# O3D - hat das jemand erfolgreich übersetzt?

## Mr. Anderson

Google hat ein 3D-Plugin für Browser veröffentlicht (BSD-Lizenz). Nun wollte ich das mal ausprobieren (auf default/linux/amd64/2008.0/desktop) und bin der Anleitung gefolgt: http://code.google.com/p/o3d/wiki/HowToBuild

Leider klappt das mit dem Linken nicht:

 *Quote:*   

> ________Linking scons-out/opt-linux/obj/converter/o3dConverter                                                                                                                       
> 
> scons-out/opt-linux/lib/libFColladaU.a(FArchiveXML.o): In function `FArchiveXML::ExportDocument(FCDocument*, _xmlNode*)':                                                            
> 
> FArchiveXML.cpp:(.text+0x5feb): undefined reference to `FCDLibrary<FCDPhysicsModel>::GetAsset(bool)'                                                                                 
> ...

 

Hat das jemand schon probiert und hinbekommen?
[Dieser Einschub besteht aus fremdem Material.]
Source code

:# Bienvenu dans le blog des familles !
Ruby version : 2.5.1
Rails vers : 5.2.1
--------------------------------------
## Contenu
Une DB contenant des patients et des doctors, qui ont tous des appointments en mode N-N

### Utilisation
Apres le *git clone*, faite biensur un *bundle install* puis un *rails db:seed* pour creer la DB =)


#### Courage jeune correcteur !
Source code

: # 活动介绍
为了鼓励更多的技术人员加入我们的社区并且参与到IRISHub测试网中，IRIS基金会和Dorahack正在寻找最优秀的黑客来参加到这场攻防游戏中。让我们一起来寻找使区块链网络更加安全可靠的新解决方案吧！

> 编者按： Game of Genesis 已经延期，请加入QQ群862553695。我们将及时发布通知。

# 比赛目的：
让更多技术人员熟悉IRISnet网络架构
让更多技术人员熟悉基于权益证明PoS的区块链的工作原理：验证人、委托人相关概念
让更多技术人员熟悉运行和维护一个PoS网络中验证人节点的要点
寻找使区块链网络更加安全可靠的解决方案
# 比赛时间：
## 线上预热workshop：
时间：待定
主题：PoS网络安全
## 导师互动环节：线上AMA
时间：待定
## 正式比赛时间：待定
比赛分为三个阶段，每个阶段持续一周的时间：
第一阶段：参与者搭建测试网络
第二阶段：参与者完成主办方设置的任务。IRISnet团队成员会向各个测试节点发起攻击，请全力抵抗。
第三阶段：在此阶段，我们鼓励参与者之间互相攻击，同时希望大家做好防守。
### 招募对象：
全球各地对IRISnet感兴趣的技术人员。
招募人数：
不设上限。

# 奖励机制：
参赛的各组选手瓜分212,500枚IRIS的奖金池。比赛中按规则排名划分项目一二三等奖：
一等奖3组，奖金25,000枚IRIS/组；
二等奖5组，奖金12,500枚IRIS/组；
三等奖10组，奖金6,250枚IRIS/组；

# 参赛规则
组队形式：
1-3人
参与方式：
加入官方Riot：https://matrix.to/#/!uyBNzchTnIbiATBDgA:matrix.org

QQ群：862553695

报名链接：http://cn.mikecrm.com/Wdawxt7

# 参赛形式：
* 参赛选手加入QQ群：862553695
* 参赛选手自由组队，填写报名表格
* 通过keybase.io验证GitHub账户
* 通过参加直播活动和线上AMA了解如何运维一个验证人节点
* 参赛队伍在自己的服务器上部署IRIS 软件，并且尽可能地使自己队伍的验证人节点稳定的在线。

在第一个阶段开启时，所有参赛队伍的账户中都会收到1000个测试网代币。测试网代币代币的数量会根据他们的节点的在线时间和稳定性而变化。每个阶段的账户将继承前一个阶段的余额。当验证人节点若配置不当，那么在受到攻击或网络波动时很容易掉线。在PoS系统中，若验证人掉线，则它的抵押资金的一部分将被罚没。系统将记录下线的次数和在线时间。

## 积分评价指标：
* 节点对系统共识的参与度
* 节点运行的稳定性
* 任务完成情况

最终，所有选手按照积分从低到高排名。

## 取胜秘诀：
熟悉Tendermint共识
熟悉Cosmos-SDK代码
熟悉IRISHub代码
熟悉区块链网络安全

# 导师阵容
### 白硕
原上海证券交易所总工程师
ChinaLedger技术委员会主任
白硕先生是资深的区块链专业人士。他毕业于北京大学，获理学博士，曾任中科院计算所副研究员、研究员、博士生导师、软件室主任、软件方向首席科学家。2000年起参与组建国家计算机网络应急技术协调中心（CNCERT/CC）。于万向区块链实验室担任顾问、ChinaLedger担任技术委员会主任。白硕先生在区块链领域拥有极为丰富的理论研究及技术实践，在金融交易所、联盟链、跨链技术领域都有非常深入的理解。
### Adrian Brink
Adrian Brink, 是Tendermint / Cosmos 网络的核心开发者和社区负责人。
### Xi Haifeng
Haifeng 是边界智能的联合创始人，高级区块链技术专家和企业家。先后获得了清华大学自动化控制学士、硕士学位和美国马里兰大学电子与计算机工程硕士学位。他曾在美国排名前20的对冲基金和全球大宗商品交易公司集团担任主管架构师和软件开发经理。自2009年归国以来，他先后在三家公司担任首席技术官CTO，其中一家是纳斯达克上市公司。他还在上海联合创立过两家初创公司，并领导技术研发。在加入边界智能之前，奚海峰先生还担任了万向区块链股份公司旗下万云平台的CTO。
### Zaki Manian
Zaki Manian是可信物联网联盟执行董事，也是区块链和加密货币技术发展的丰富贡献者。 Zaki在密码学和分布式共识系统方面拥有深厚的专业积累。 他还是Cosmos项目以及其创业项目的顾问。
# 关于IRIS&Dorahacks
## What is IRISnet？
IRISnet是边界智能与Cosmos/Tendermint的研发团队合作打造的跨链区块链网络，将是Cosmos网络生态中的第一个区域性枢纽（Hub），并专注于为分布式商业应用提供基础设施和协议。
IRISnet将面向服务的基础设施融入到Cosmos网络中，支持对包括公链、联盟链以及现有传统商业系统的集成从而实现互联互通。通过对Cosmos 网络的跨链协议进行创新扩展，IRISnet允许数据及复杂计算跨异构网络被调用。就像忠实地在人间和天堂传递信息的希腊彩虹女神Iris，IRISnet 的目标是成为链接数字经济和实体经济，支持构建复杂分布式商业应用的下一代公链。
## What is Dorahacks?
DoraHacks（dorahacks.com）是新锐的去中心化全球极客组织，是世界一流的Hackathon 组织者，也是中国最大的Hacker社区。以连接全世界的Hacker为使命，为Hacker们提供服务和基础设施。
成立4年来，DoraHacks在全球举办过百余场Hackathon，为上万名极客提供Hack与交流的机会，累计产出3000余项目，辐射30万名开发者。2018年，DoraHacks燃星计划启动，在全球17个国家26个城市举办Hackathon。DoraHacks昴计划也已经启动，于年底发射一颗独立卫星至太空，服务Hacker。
Ist vllt. auf dasselbe Problem gestoßen?

----------

## Puschi

Hallo Mr. Anderson

im Wiki steht

Linux

    * A 32-bit distribution. We currently include V8 which is 32-bit only.

    * Python >= 2.4

    * gcc/g++ >= 4.2

    * g++-multilib >=4.2

    * libxt-dev

    * a version of OpenGL, at least 2.0, with header files (typically libgl1-mesa-dev, or nvidia-glx-dev).

Wird so auch unter Linux-Magazin geschrieben. Du versuchst auf einem 64-Bit System zu kompilieren. Soll so noch nicht funktionieren, siehe oben.

Puschi

----------

## Mr. Anderson

Dafür gibt es Multilib  :Smile: 

Mit Debug-Einstellungen habe ich es inzwischen auch hinbekommen. Leider meint O3D, dass mein Intel-Treiber meint, kein OpenGL 2.0 zu können. :-/

Beim optimierten Build werden vermutlich irgendwelche essenziellen Symbole gestript.

----------

## kriz

 *Quote:*   

> 
> 
> Please stop 32bits support, or at least, put that effort in second place. also support konqueror as well, it's almost the same as supporting safari....... finaly, please be aware that packaing exists under linux distributions. old school build, tar and the like are for 80's. don't work in the past please!
> 
> 

 

ich bastel auch gerade mit nem amd64 und multilib rum. *horror*

to be continued...

----------